## Work to complete
The data below has to be returned exactly, down to the last character.

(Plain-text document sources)
———

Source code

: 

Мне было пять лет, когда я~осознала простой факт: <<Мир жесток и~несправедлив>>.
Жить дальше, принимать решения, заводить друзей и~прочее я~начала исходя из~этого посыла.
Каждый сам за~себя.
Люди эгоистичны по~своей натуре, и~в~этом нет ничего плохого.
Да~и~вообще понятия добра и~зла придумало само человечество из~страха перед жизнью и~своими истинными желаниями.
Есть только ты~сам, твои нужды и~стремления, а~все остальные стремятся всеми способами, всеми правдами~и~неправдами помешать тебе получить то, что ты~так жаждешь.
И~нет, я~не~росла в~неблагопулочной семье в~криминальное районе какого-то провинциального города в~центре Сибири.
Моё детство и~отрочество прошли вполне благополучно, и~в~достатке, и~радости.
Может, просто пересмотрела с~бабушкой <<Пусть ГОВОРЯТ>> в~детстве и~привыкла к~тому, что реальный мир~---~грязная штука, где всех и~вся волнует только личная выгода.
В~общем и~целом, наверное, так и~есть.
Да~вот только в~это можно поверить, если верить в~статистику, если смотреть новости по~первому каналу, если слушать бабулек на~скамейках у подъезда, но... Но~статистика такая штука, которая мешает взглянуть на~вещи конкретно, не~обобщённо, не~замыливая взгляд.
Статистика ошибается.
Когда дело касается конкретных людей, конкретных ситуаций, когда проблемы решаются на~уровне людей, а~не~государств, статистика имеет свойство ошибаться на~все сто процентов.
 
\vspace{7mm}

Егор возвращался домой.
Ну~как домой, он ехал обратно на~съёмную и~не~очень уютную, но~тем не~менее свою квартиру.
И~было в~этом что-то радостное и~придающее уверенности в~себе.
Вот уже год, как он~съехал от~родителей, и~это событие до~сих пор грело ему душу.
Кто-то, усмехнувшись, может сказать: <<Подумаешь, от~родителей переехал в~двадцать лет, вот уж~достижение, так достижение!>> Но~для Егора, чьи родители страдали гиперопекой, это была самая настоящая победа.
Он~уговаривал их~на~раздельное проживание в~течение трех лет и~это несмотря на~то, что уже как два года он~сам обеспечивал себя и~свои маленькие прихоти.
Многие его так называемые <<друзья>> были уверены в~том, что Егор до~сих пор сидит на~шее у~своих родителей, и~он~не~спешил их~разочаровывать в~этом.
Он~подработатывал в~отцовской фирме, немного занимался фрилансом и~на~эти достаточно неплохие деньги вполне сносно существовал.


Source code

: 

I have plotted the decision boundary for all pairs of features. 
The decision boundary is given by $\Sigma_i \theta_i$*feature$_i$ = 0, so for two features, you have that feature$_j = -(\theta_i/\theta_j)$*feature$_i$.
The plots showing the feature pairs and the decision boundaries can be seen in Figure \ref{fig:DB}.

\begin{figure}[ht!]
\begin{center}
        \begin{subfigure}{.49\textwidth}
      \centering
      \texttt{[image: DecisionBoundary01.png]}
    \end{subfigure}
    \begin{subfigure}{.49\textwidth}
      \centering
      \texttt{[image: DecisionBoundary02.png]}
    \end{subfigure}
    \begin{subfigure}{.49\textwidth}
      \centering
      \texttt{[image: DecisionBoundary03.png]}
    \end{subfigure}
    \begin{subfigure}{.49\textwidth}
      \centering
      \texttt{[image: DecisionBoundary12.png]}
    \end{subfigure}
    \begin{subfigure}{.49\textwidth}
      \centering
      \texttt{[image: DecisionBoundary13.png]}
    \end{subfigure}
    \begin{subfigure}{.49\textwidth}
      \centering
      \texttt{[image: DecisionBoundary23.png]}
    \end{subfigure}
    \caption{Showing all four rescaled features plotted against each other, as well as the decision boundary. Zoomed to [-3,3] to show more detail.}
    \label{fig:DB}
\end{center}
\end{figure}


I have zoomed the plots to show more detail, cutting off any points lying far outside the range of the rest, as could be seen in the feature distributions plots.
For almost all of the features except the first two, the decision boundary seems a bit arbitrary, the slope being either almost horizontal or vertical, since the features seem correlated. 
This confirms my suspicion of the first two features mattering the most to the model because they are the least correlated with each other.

———

## Exercise output
Source code

: 

Мне было пять лет, когда я~осознала простой факт: <<Мир жесток и~несправедлив>>.
Жить дальше, принимать решения, заводить друзей и~прочее я~начала исходя из~этого посыла.
Каждый сам за~себя.
Люди эгоистичны по~своей натуре, и~в~этом нет ничего плохого.
Да~и~вообще понятия добра и~зла придумало само человечество из~страха перед жизнью и~своими истинными желаниями.
Есть только ты~сам, твои нужды и~стремления, а~все остальные стремятся всеми способами, всеми правдами~и~неправдами помешать тебе получить то, что ты~так жаждешь.
И~нет, я~не~росла в~неблагопулочной семье в~криминальное районе какого-то провинциального города в~центре Сибири.
Моё детство и~отрочество прошли вполне благополучно, и~в~достатке, и~радости.
Может, просто пересмотрела с~бабушкой <<Пусть ГОВОРЯТ>> в~детстве и~привыкла к~тому, что реальный мир~---~грязная штука, где всех и~вся волнует только личная выгода.
В~общем и~целом, наверное, так и~есть.
Да~вот только в~это можно поверить, если верить в~статистику, если смотреть новости по~первому каналу, если слушать бабулек на~скамейках у подъезда, но... Но~статистика такая штука, которая мешает взглянуть на~вещи конкретно, не~обобщённо, не~замыливая взгляд.
Статистика ошибается.
Когда дело касается конкретных людей, конкретных ситуаций, когда проблемы решаются на~уровне людей, а~не~государств, статистика имеет свойство ошибаться на~все сто процентов.
 
\vspace{7mm}

Егор возвращался домой.
Ну~как домой, он ехал обратно на~съёмную и~не~очень уютную, но~тем не~менее свою квартиру.
И~было в~этом что-то радостное и~придающее уверенности в~себе.
Вот уже год, как он~съехал от~родителей, и~это событие до~сих пор грело ему душу.
Кто-то, усмехнувшись, может сказать: <<Подумаешь, от~родителей переехал в~двадцать лет, вот уж~достижение, так достижение!>> Но~для Егора, чьи родители страдали гиперопекой, это была самая настоящая победа.
Он~уговаривал их~на~раздельное проживание в~течение трех лет и~это несмотря на~то, что уже как два года он~сам обеспечивал себя и~свои маленькие прихоти.
Многие его так называемые <<друзья>> были уверены в~том, что Егор до~сих пор сидит на~шее у~своих родителей, и~он~не~спешил их~разочаровывать в~этом.
Он~подработатывал в~отцовской фирме, немного занимался фрилансом и~на~эти достаточно неплохие деньги вполне сносно существовал.


Source code

: 

I have plotted the decision boundary for all pairs of features. 
The decision boundary is given by $\Sigma_i \theta_i$*feature$_i$ = 0, so for two features, you have that feature$_j = -(\theta_i/\theta_j)$*feature$_i$.
The plots showing the feature pairs and the decision boundaries can be seen in Figure \ref{fig:DB}.

\begin{figure}[ht!]
\begin{center}
        \begin{subfigure}{.49\textwidth}
      \centering
      \texttt{[image: DecisionBoundary01.png]}
    \end{subfigure}
    \begin{subfigure}{.49\textwidth}
      \centering
      \texttt{[image: DecisionBoundary02.png]}
    \end{subfigure}
    \begin{subfigure}{.49\textwidth}
      \centering
      \texttt{[image: DecisionBoundary03.png]}
    \end{subfigure}
    \begin{subfigure}{.49\textwidth}
      \centering
      \texttt{[image: DecisionBoundary12.png]}
    \end{subfigure}
    \begin{subfigure}{.49\textwidth}
      \centering
      \texttt{[image: DecisionBoundary13.png]}
    \end{subfigure}
    \begin{subfigure}{.49\textwidth}
      \centering
      \texttt{[image: DecisionBoundary23.png]}
    \end{subfigure}
    \caption{Showing all four rescaled features plotted against each other, as well as the decision boundary. Zoomed to [-3,3] to show more detail.}
    \label{fig:DB}
\end{center}
\end{figure}


I have zoomed the plots to show more detail, cutting off any points lying far outside the range of the rest, as could be seen in the feature distributions plots.
For almost all of the features except the first two, the decision boundary seems a bit arbitrary, the slope being either almost horizontal or vertical, since the features seem correlated. 
This confirms my suspicion of the first two features mattering the most to the model because they are the least correlated with each other.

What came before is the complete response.